Start of EXTRACTED RECORDS

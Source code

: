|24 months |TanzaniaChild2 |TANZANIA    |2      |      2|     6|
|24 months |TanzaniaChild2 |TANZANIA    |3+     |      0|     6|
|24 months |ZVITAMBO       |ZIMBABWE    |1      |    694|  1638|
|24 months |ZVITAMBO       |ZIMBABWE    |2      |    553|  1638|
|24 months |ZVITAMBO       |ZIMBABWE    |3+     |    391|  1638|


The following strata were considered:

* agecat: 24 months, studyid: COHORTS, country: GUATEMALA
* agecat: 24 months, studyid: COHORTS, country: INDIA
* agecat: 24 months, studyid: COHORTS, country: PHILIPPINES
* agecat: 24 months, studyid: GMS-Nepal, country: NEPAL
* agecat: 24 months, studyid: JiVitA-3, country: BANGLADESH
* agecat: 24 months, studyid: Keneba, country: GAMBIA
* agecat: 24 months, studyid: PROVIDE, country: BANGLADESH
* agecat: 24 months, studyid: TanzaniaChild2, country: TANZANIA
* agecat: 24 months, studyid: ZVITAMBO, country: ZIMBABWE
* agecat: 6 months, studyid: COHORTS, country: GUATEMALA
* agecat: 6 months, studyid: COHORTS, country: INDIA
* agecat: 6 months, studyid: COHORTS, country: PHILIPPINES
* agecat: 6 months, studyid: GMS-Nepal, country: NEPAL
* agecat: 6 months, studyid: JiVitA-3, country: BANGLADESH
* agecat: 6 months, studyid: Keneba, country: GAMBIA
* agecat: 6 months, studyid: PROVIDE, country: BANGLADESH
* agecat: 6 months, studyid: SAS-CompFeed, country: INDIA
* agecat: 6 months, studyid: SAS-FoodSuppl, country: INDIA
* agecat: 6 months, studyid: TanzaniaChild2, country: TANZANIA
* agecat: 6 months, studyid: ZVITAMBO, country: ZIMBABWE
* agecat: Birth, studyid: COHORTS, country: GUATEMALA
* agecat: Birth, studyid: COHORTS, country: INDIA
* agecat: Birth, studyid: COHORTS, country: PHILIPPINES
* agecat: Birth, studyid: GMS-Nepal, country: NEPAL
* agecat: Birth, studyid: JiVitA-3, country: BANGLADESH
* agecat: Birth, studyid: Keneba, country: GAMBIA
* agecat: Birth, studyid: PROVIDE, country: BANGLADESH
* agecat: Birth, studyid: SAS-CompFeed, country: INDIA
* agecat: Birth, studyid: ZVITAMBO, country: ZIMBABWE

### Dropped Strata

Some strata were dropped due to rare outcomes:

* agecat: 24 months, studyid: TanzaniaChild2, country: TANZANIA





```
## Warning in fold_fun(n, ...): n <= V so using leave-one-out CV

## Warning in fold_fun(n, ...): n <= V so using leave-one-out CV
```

End of EXTRACTED RECORDS

→ **EXERCISE DESCRIPTION**
What you give back must match the material exactly, beginning with its first line and ending with the line holding "24 months, studyid: COHORTS, country: INDIA".

→ **SOLUTION TO THIS TASK**
Source code

:|24 months |TanzaniaChild2 |TANZANIA    |2      |      2|     6|
|24 months |TanzaniaChild2 |TANZANIA    |3+     |      0|     6|
|24 months |ZVITAMBO       |ZIMBABWE    |1      |    694|  1638|
|24 months |ZVITAMBO       |ZIMBABWE    |2      |    553|  1638|
|24 months |ZVITAMBO       |ZIMBABWE    |3+     |    391|  1638|


The following strata were considered:

* agecat: 24 months, studyid: COHORTS, country: GUATEMALA
* agecat: 24 months, studyid: COHORTS, country: INDIA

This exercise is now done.